NO "oh my god, i haven't worked out this week. I feel HUGE."

you get the picture.

in junior high, if we'd tried this, my group of friends would have sat in silence for a full week. what else to discuss?

it's the sorority Tri-Delta that is responsible for introducing FTFW as well as for co-creating a wonderful body image intervention program called Reflections. i'm going to resist making a sorority girl joke because these women have done wonderful thing.

(what's a sorority girl's mating call? oh my god, i am SO DRUNK!)

turns out i couldn't resist. sorry.

check out this video, sign the pledge to abstain from Fat Talk and then forward the video to your friends. you can also sign up to receive a Daily Challenge every day this week. they also have this bold T-shirt for sale. i think i need it.
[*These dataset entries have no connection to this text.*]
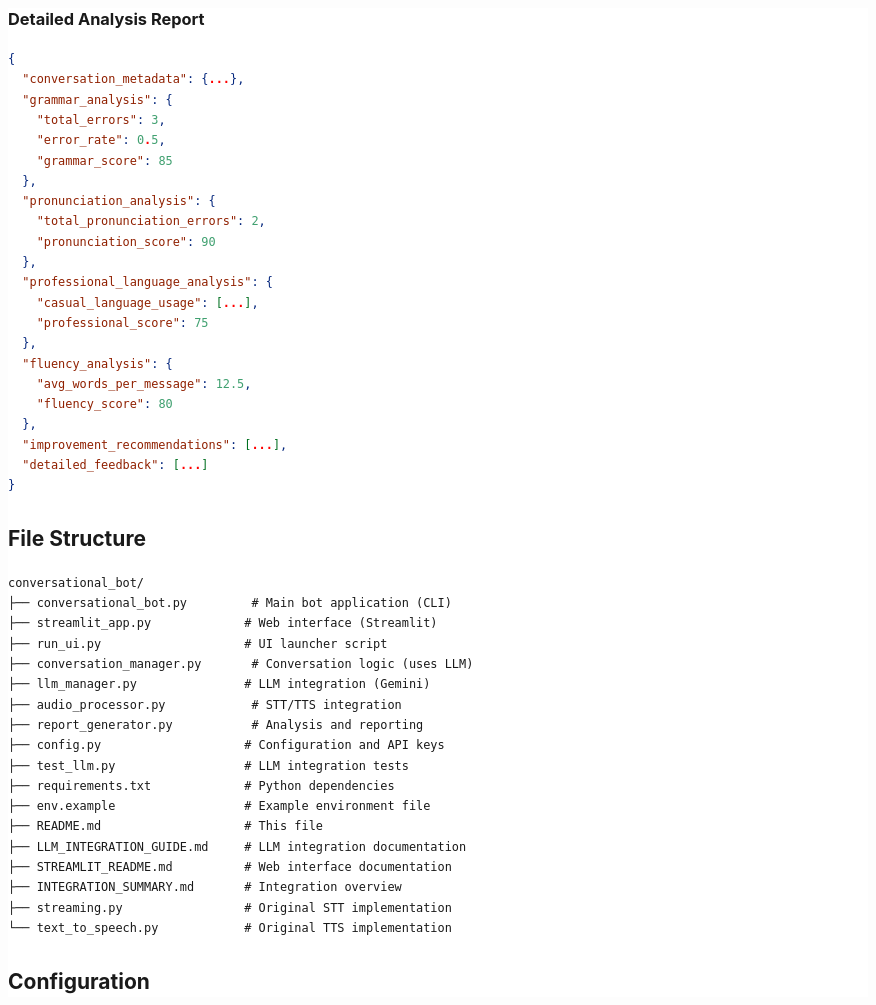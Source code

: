 ### Detailed Analysis Report
```json
{
  "conversation_metadata": {...},
  "grammar_analysis": {
    "total_errors": 3,
    "error_rate": 0.5,
    "grammar_score": 85
  },
  "pronunciation_analysis": {
    "total_pronunciation_errors": 2,
    "pronunciation_score": 90
  },
  "professional_language_analysis": {
    "casual_language_usage": [...],
    "professional_score": 75
  },
  "fluency_analysis": {
    "avg_words_per_message": 12.5,
    "fluency_score": 80
  },
  "improvement_recommendations": [...],
  "detailed_feedback": [...]
}
```

## File Structure

```
conversational_bot/
├── conversational_bot.py         # Main bot application (CLI)
├── streamlit_app.py             # Web interface (Streamlit)
├── run_ui.py                    # UI launcher script
├── conversation_manager.py       # Conversation logic (uses LLM)
├── llm_manager.py               # LLM integration (Gemini)
├── audio_processor.py            # STT/TTS integration
├── report_generator.py           # Analysis and reporting
├── config.py                    # Configuration and API keys
├── test_llm.py                  # LLM integration tests
├── requirements.txt             # Python dependencies
├── env.example                  # Example environment file
├── README.md                    # This file
├── LLM_INTEGRATION_GUIDE.md     # LLM integration documentation
├── STREAMLIT_README.md          # Web interface documentation
├── INTEGRATION_SUMMARY.md       # Integration overview
├── streaming.py                 # Original STT implementation
└── text_to_speech.py            # Original TTS implementation
```

## Configuration
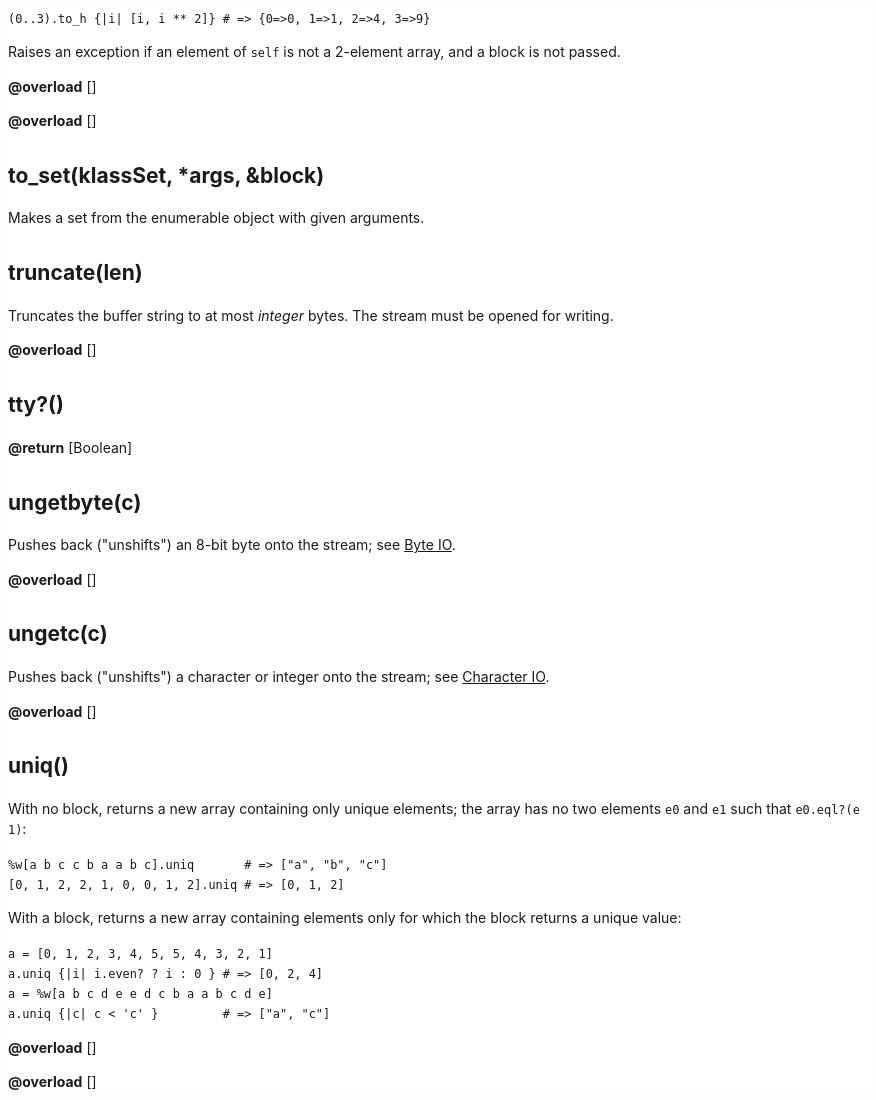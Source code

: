     (0..3).to_h {|i| [i, i ** 2]} # => {0=>0, 1=>1, 2=>4, 3=>9}

Raises an exception if an element of `self` is not a 2-element array, and a
block is not passed.

**@overload** [] 

**@overload** [] 

## to_set(klassSet, *args, &block) [](#method-i-to_set)
Makes a set from the enumerable object with given arguments.

## truncate(len) [](#method-i-truncate)
Truncates the buffer string to at most *integer* bytes. The stream must be
opened for writing.

**@overload** [] 

## tty?() [](#method-i-tty?)

**@return** [Boolean] 

## ungetbyte(c) [](#method-i-ungetbyte)
Pushes back ("unshifts") an 8-bit byte onto the stream; see [Byte
IO](rdoc-ref:IO@Byte+IO).

**@overload** [] 

## ungetc(c) [](#method-i-ungetc)
Pushes back ("unshifts") a character or integer onto the stream; see
[Character IO](rdoc-ref:IO@Character+IO).

**@overload** [] 

## uniq() [](#method-i-uniq)
With no block, returns a new array containing only unique elements; the array
has no two elements `e0` and `e1` such that `e0.eql?(e1)`:

    %w[a b c c b a a b c].uniq       # => ["a", "b", "c"]
    [0, 1, 2, 2, 1, 0, 0, 1, 2].uniq # => [0, 1, 2]

With a block, returns a new array containing elements only for which the block
returns a unique value:

    a = [0, 1, 2, 3, 4, 5, 5, 4, 3, 2, 1]
    a.uniq {|i| i.even? ? i : 0 } # => [0, 2, 4]
    a = %w[a b c d e e d c b a a b c d e]
    a.uniq {|c| c < 'c' }         # => ["a", "c"]

**@overload** [] 

**@overload** [] 
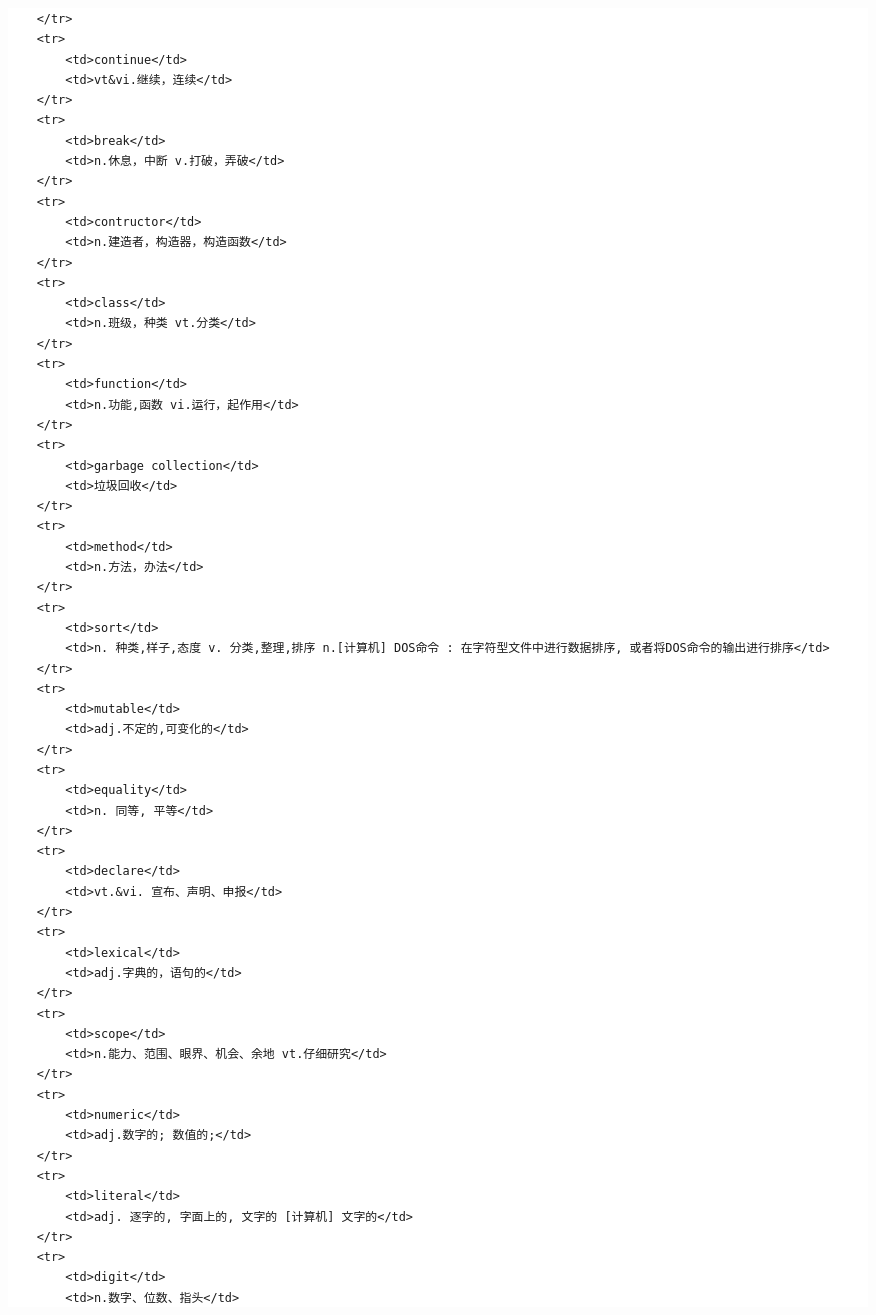         </tr>
		<tr>
            <td>continue</td>
            <td>vt&vi.继续，连续</td>
        </tr>
		<tr>
            <td>break</td>
            <td>n.休息，中断 v.打破，弄破</td>
        </tr>
		<tr>
            <td>contructor</td>
            <td>n.建造者，构造器，构造函数</td>
        </tr>
		<tr>
            <td>class</td>
            <td>n.班级，种类 vt.分类</td>
        </tr>
		<tr>
            <td>function</td>
            <td>n.功能,函数 vi.运行，起作用</td>
        </tr>
		<tr>
            <td>garbage collection</td>
            <td>垃圾回收</td>
        </tr>
		<tr>
            <td>method</td>
            <td>n.方法，办法</td>
        </tr>
		<tr>
            <td>sort</td>
            <td>n. 种类,样子,态度 v. 分类,整理,排序 n.[计算机] DOS命令 : 在字符型文件中进行数据排序, 或者将DOS命令的输出进行排序</td>
        </tr>
		<tr>
            <td>mutable</td>
            <td>adj.不定的,可变化的</td>
        </tr>
		<tr>
            <td>equality</td>
            <td>n. 同等, 平等</td>
        </tr>
		<tr>
            <td>declare</td>
            <td>vt.&vi. 宣布、声明、申报</td>
        </tr>
		<tr>
            <td>lexical</td>
            <td>adj.字典的，语句的</td>
        </tr>
		<tr>
            <td>scope</td>
            <td>n.能力、范围、眼界、机会、余地 vt.仔细研究</td>
        </tr>
		<tr>
            <td>numeric</td>
            <td>adj.数字的; 数值的;</td>
        </tr>
		<tr>
            <td>literal</td>
            <td>adj. 逐字的, 字面上的, 文字的 [计算机] 文字的</td>
        </tr>
		<tr>
            <td>digit</td>
            <td>n.数字、位数、指头</td>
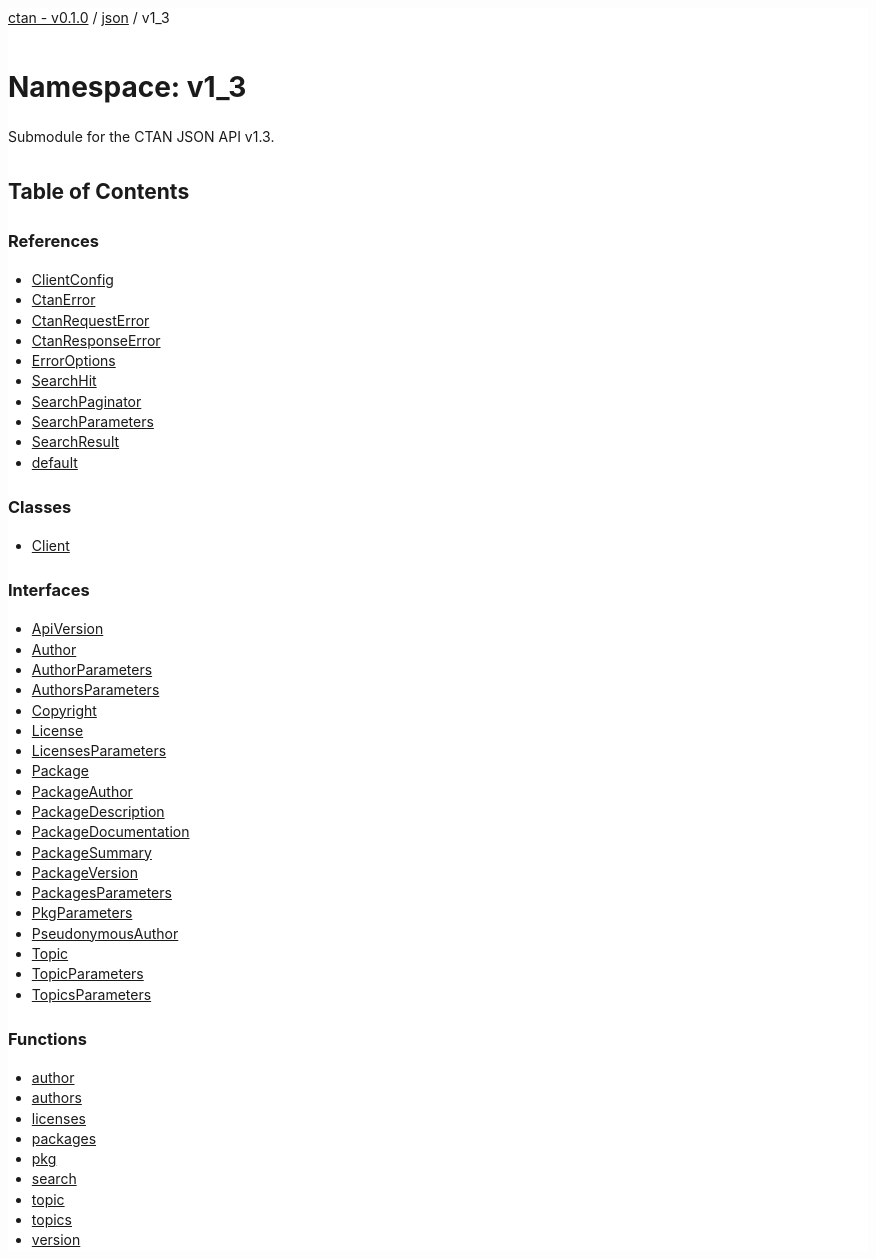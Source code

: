 [ctan - v0.1.0](../README.md) / [json](json.md) / v1\_3

# Namespace: v1\_3

Submodule for the CTAN JSON API v1.3.

## Table of Contents

### References

- [ClientConfig](json.v1_3.md#clientconfig)
- [CtanError](json.v1_3.md#ctanerror)
- [CtanRequestError](json.v1_3.md#ctanrequesterror)
- [CtanResponseError](json.v1_3.md#ctanresponseerror)
- [ErrorOptions](json.v1_3.md#erroroptions)
- [SearchHit](json.v1_3.md#searchhit)
- [SearchPaginator](json.v1_3.md#searchpaginator)
- [SearchParameters](json.v1_3.md#searchparameters)
- [SearchResult](json.v1_3.md#searchresult)
- [default](json.v1_3.md#default)

### Classes

- [Client](../classes/json.v1_3.Client.md)

### Interfaces

- [ApiVersion](../interfaces/json.v1_3.ApiVersion.md)
- [Author](../interfaces/json.v1_3.Author.md)
- [AuthorParameters](../interfaces/json.v1_3.AuthorParameters.md)
- [AuthorsParameters](../interfaces/json.v1_3.AuthorsParameters.md)
- [Copyright](../interfaces/json.v1_3.Copyright.md)
- [License](../interfaces/json.v1_3.License.md)
- [LicensesParameters](../interfaces/json.v1_3.LicensesParameters.md)
- [Package](../interfaces/json.v1_3.Package.md)
- [PackageAuthor](../interfaces/json.v1_3.PackageAuthor.md)
- [PackageDescription](../interfaces/json.v1_3.PackageDescription.md)
- [PackageDocumentation](../interfaces/json.v1_3.PackageDocumentation.md)
- [PackageSummary](../interfaces/json.v1_3.PackageSummary.md)
- [PackageVersion](../interfaces/json.v1_3.PackageVersion.md)
- [PackagesParameters](../interfaces/json.v1_3.PackagesParameters.md)
- [PkgParameters](../interfaces/json.v1_3.PkgParameters.md)
- [PseudonymousAuthor](../interfaces/json.v1_3.PseudonymousAuthor.md)
- [Topic](../interfaces/json.v1_3.Topic.md)
- [TopicParameters](../interfaces/json.v1_3.TopicParameters.md)
- [TopicsParameters](../interfaces/json.v1_3.TopicsParameters.md)

### Functions

- [author](json.v1_3.md#author)
- [authors](json.v1_3.md#authors)
- [licenses](json.v1_3.md#licenses)
- [packages](json.v1_3.md#packages)
- [pkg](json.v1_3.md#pkg)
- [search](json.v1_3.md#search)
- [topic](json.v1_3.md#topic)
- [topics](json.v1_3.md#topics)
- [version](json.v1_3.md#version)
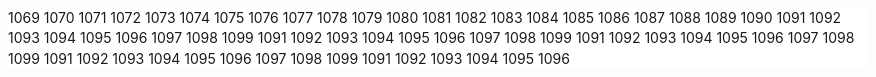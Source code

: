 1069
1070
1071
1072
1073
1074
1075
1076
1077
1078
1079
1080
1081
1082
1083
1084
1085
1086
1087
1088
1089
1090
1091
1092
1093
1094
1095
1096
1097
1098
1099
1091
1092
1093
1094
1095
1096
1097
1098
1099
1091
1092
1093
1094
1095
1096
1097
1098
1099
1091
1092
1093
1094
1095
1096
1097
1098
1099
1091
1092
1093
1094
1095
1096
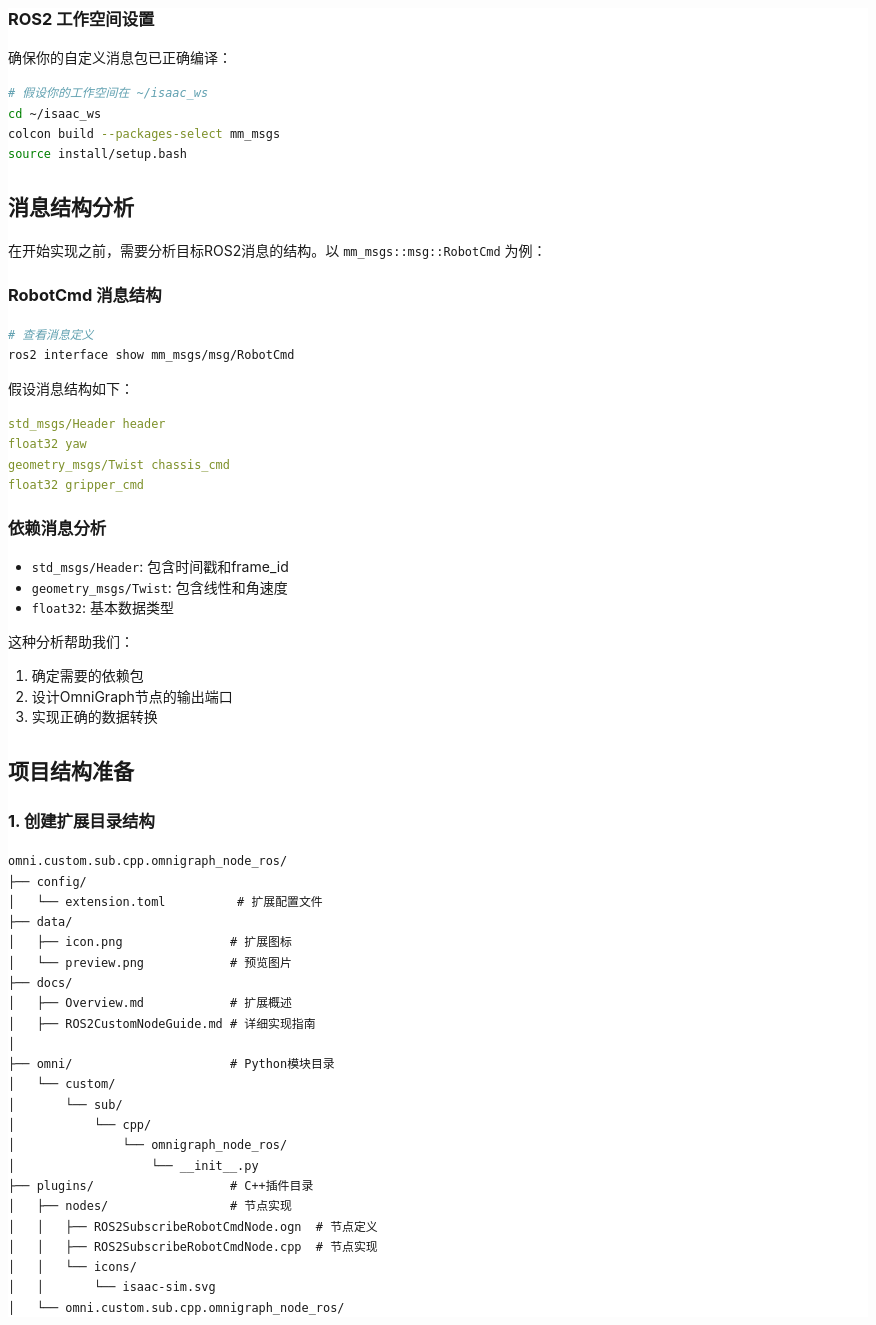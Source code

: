 ### ROS2 工作空间设置
确保你的自定义消息包已正确编译：
```bash
# 假设你的工作空间在 ~/isaac_ws
cd ~/isaac_ws
colcon build --packages-select mm_msgs
source install/setup.bash
```

## 消息结构分析

在开始实现之前，需要分析目标ROS2消息的结构。以 `mm_msgs::msg::RobotCmd` 为例：

### RobotCmd 消息结构
```bash
# 查看消息定义
ros2 interface show mm_msgs/msg/RobotCmd
```

假设消息结构如下：
```yaml
std_msgs/Header header
float32 yaw
geometry_msgs/Twist chassis_cmd
float32 gripper_cmd
```

### 依赖消息分析
- `std_msgs/Header`: 包含时间戳和frame_id
- `geometry_msgs/Twist`: 包含线性和角速度
- `float32`: 基本数据类型

这种分析帮助我们：
1. 确定需要的依赖包
2. 设计OmniGraph节点的输出端口
3. 实现正确的数据转换

## 项目结构准备

### 1. 创建扩展目录结构
```
omni.custom.sub.cpp.omnigraph_node_ros/
├── config/
│   └── extension.toml          # 扩展配置文件
├── data/
│   ├── icon.png               # 扩展图标
│   └── preview.png            # 预览图片
├── docs/
│   ├── Overview.md            # 扩展概述
│   ├── ROS2CustomNodeGuide.md # 详细实现指南
│      
├── omni/                      # Python模块目录
│   └── custom/
│       └── sub/
│           └── cpp/
│               └── omnigraph_node_ros/
│                   └── __init__.py
├── plugins/                   # C++插件目录
│   ├── nodes/                 # 节点实现
│   │   ├── ROS2SubscribeRobotCmdNode.ogn  # 节点定义
│   │   ├── ROS2SubscribeRobotCmdNode.cpp  # 节点实现
│   │   └── icons/
│   │       └── isaac-sim.svg
│   └── omni.custom.sub.cpp.omnigraph_node_ros/
```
here's Monday's challenge:
Your Daily Challenge for October 13: The next time someone gives you a compliment, rather than objecting ("No, I'm so fat!"), practice taking a deep breath and saying, "Thank you."
i still struggle with that one. just ask The Cute. luckily, he gives me plenty of opportunities to practice.

( :

Tuesday, October 07, 2008

Bomb Locamotive Palin - that's me!

and just for fun:

http://www.politsk.blogspot.com/

computer (and me) meltdown

me, tyler, ethan and maddie

hi, gorgeous people!!!

i'll be back shortly. i went to michigan to visit my 'rents and my brother and his family all last week only to return to work yesterday to find that my hard drive has been almost completely wiped out in my absence.

what fucking FUN!!!

my point is, i am busy trying to rebuild my work life (what did we do before computers?), but i shall return once things get back to wee bit normal. forgive moi.

here's a silly question to ponder... if you were to die, and they were going to cast your most "you" body part in bronze to memorialize you, what would it be?

me? my nose. unmistakably me. or my calves. terrifyingly muscular and sinewy. genetics.